◆ Problem details
Your task is to print all of the data below exactly, with no pictures included.

Items listed in a dataset:
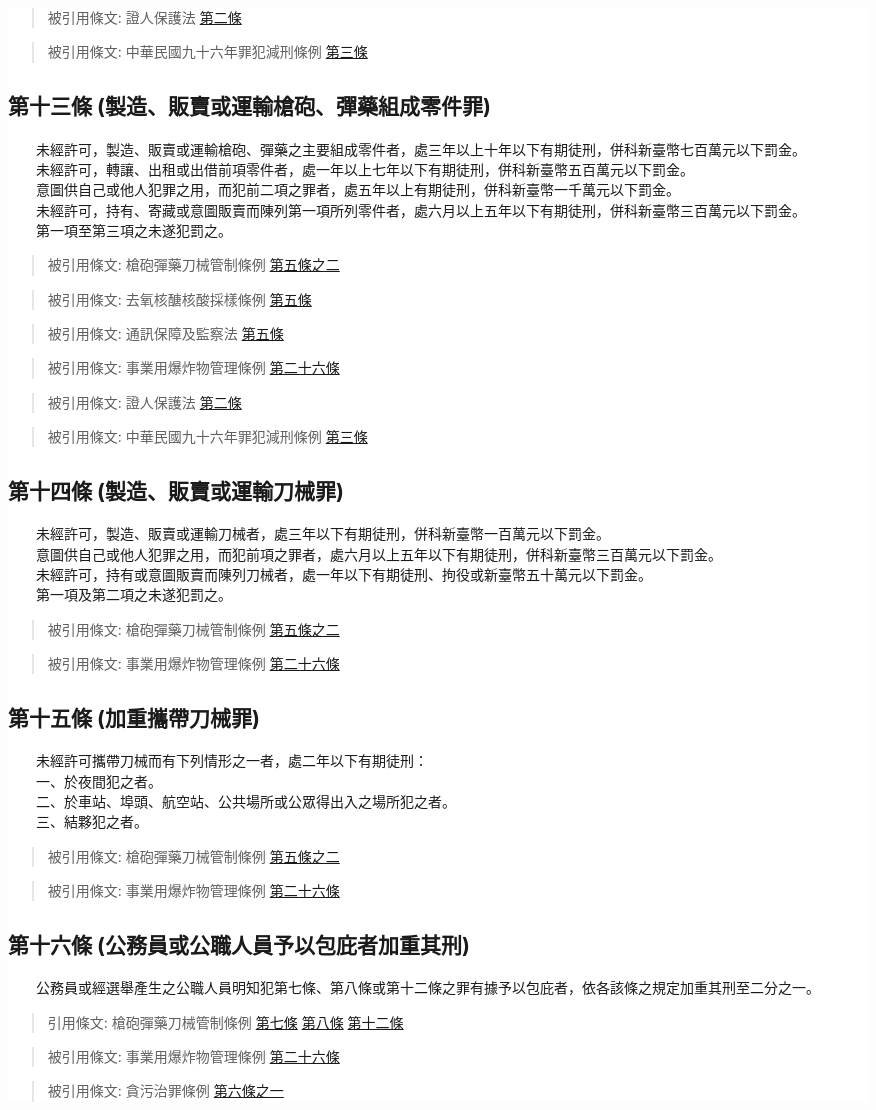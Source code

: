 > 被引用條文: 證人保護法 [第二條](../../內政/警政/證人保護法.md#第二條-刑事案件之範圍)

> 被引用條文: 中華民國九十六年罪犯減刑條例 [第三條](../../法務/檢察事務/中華民國九十六年罪犯減刑條例.md#第三條-減刑之例外規定)



第十三條 (製造、販賣或運輸槍砲、彈藥組成零件罪)
-----------------------------------------------
　　未經許可，製造、販賣或運輸槍砲、彈藥之主要組成零件者，處三年以上十年以下有期徒刑，併科新臺幣七百萬元以下罰金。  
　　未經許可，轉讓、出租或出借前項零件者，處一年以上七年以下有期徒刑，併科新臺幣五百萬元以下罰金。  
　　意圖供自己或他人犯罪之用，而犯前二項之罪者，處五年以上有期徒刑，併科新臺幣一千萬元以下罰金。  
　　未經許可，持有、寄藏或意圖販賣而陳列第一項所列零件者，處六月以上五年以下有期徒刑，併科新臺幣三百萬元以下罰金。  
　　第一項至第三項之未遂犯罰之。  
> 被引用條文: 槍砲彈藥刀械管制條例 [第五條之二](../../內政/警政/槍砲彈藥刀械管制條例.md#第五條之二)

> 被引用條文: 去氧核醣核酸採樣條例 [第五條](../../內政/警政/去氧核醣核酸採樣條例.md#第五條-應接受強制採樣對象)

> 被引用條文: 通訊保障及監察法 [第五條](../../交通建設/電信/通訊保障及監察法.md#第五條-得發通訊監察書之情形)

> 被引用條文: 事業用爆炸物管理條例 [第二十六條](../../內政/消防防災/事業用爆炸物管理條例.md#第二十六條-爆炸物管理員之消極資格)

> 被引用條文: 證人保護法 [第二條](../../內政/警政/證人保護法.md#第二條-刑事案件之範圍)

> 被引用條文: 中華民國九十六年罪犯減刑條例 [第三條](../../法務/檢察事務/中華民國九十六年罪犯減刑條例.md#第三條-減刑之例外規定)



第十四條 (製造、販賣或運輸刀械罪)
---------------------------------
　　未經許可，製造、販賣或運輸刀械者，處三年以下有期徒刑，併科新臺幣一百萬元以下罰金。  
　　意圖供自己或他人犯罪之用，而犯前項之罪者，處六月以上五年以下有期徒刑，併科新臺幣三百萬元以下罰金。  
　　未經許可，持有或意圖販賣而陳列刀械者，處一年以下有期徒刑、拘役或新臺幣五十萬元以下罰金。  
　　第一項及第二項之未遂犯罰之。  
> 被引用條文: 槍砲彈藥刀械管制條例 [第五條之二](../../內政/警政/槍砲彈藥刀械管制條例.md#第五條之二)

> 被引用條文: 事業用爆炸物管理條例 [第二十六條](../../內政/消防防災/事業用爆炸物管理條例.md#第二十六條-爆炸物管理員之消極資格)



第十五條 (加重攜帶刀械罪)
-------------------------
　　未經許可攜帶刀械而有下列情形之一者，處二年以下有期徒刑：  
　　一、於夜間犯之者。  
　　二、於車站、埠頭、航空站、公共場所或公眾得出入之場所犯之者。  
　　三、結夥犯之者。  
> 被引用條文: 槍砲彈藥刀械管制條例 [第五條之二](../../內政/警政/槍砲彈藥刀械管制條例.md#第五條之二)

> 被引用條文: 事業用爆炸物管理條例 [第二十六條](../../內政/消防防災/事業用爆炸物管理條例.md#第二十六條-爆炸物管理員之消極資格)



第十六條 (公務員或公職人員予以包庇者加重其刑)
---------------------------------------------
　　公務員或經選舉產生之公職人員明知犯第七條、第八條或第十二條之罪有據予以包庇者，依各該條之規定加重其刑至二分之一。  
> 引用條文: 槍砲彈藥刀械管制條例 [第七條](../../內政/警政/槍砲彈藥刀械管制條例.md#第七條-製造販賣或運輸重型槍砲罪) [第八條](../../內政/警政/槍砲彈藥刀械管制條例.md#第八條-製造販賣或運輸輕型槍砲罪) [第十二條](../../內政/警政/槍砲彈藥刀械管制條例.md#第十二條-製造、販賣或運輸子彈罪)

> 被引用條文: 事業用爆炸物管理條例 [第二十六條](../../內政/消防防災/事業用爆炸物管理條例.md#第二十六條-爆炸物管理員之消極資格)

> 被引用條文: 貪污治罪條例 [第六條之一](../../法務/刑法/貪污治罪條例.md#第六條之一)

◆ Expected output
Source code

: > 被引用條文: 證人保護法 [第二條](../../內政/警政/證人保護法.md#第二條-刑事案件之範圍)

> 被引用條文: 中華民國九十六年罪犯減刑條例 [第三條](../../法務/檢察事務/中華民國九十六年罪犯減刑條例.md#第三條-減刑之例外規定)



第十三條 (製造、販賣或運輸槍砲、彈藥組成零件罪)
-----------------------------------------------
　　未經許可，製造、販賣或運輸槍砲、彈藥之主要組成零件者，處三年以上十年以下有期徒刑，併科新臺幣七百萬元以下罰金。  
　　未經許可，轉讓、出租或出借前項零件者，處一年以上七年以下有期徒刑，併科新臺幣五百萬元以下罰金。  
　　意圖供自己或他人犯罪之用，而犯前二項之罪者，處五年以上有期徒刑，併科新臺幣一千萬元以下罰金。  
　　未經許可，持有、寄藏或意圖販賣而陳列第一項所列零件者，處六月以上五年以下有期徒刑，併科新臺幣三百萬元以下罰金。  
　　第一項至第三項之未遂犯罰之。  
> 被引用條文: 槍砲彈藥刀械管制條例 [第五條之二](../../內政/警政/槍砲彈藥刀械管制條例.md#第五條之二)

> 被引用條文: 去氧核醣核酸採樣條例 [第五條](../../內政/警政/去氧核醣核酸採樣條例.md#第五條-應接受強制採樣對象)

> 被引用條文: 通訊保障及監察法 [第五條](../../交通建設/電信/通訊保障及監察法.md#第五條-得發通訊監察書之情形)

> 被引用條文: 事業用爆炸物管理條例 [第二十六條](../../內政/消防防災/事業用爆炸物管理條例.md#第二十六條-爆炸物管理員之消極資格)

> 被引用條文: 證人保護法 [第二條](../../內政/警政/證人保護法.md#第二條-刑事案件之範圍)

> 被引用條文: 中華民國九十六年罪犯減刑條例 [第三條](../../法務/檢察事務/中華民國九十六年罪犯減刑條例.md#第三條-減刑之例外規定)



第十四條 (製造、販賣或運輸刀械罪)
---------------------------------
　　未經許可，製造、販賣或運輸刀械者，處三年以下有期徒刑，併科新臺幣一百萬元以下罰金。  
　　意圖供自己或他人犯罪之用，而犯前項之罪者，處六月以上五年以下有期徒刑，併科新臺幣三百萬元以下罰金。  
　　未經許可，持有或意圖販賣而陳列刀械者，處一年以下有期徒刑、拘役或新臺幣五十萬元以下罰金。  
　　第一項及第二項之未遂犯罰之。  
> 被引用條文: 槍砲彈藥刀械管制條例 [第五條之二](../../內政/警政/槍砲彈藥刀械管制條例.md#第五條之二)

> 被引用條文: 事業用爆炸物管理條例 [第二十六條](../../內政/消防防災/事業用爆炸物管理條例.md#第二十六條-爆炸物管理員之消極資格)



第十五條 (加重攜帶刀械罪)
-------------------------
　　未經許可攜帶刀械而有下列情形之一者，處二年以下有期徒刑：  
　　一、於夜間犯之者。  
　　二、於車站、埠頭、航空站、公共場所或公眾得出入之場所犯之者。  
　　三、結夥犯之者。  
> 被引用條文: 槍砲彈藥刀械管制條例 [第五條之二](../../內政/警政/槍砲彈藥刀械管制條例.md#第五條之二)

> 被引用條文: 事業用爆炸物管理條例 [第二十六條](../../內政/消防防災/事業用爆炸物管理條例.md#第二十六條-爆炸物管理員之消極資格)



第十六條 (公務員或公職人員予以包庇者加重其刑)
---------------------------------------------
　　公務員或經選舉產生之公職人員明知犯第七條、第八條或第十二條之罪有據予以包庇者，依各該條之規定加重其刑至二分之一。  
> 引用條文: 槍砲彈藥刀械管制條例 [第七條](../../內政/警政/槍砲彈藥刀械管制條例.md#第七條-製造販賣或運輸重型槍砲罪) [第八條](../../內政/警政/槍砲彈藥刀械管制條例.md#第八條-製造販賣或運輸輕型槍砲罪) [第十二條](../../內政/警政/槍砲彈藥刀械管制條例.md#第十二條-製造、販賣或運輸子彈罪)

> 被引用條文: 事業用爆炸物管理條例 [第二十六條](../../內政/消防防災/事業用爆炸物管理條例.md#第二十六條-爆炸物管理員之消極資格)

> 被引用條文: 貪污治罪條例 [第六條之一](../../法務/刑法/貪污治罪條例.md#第六條之一)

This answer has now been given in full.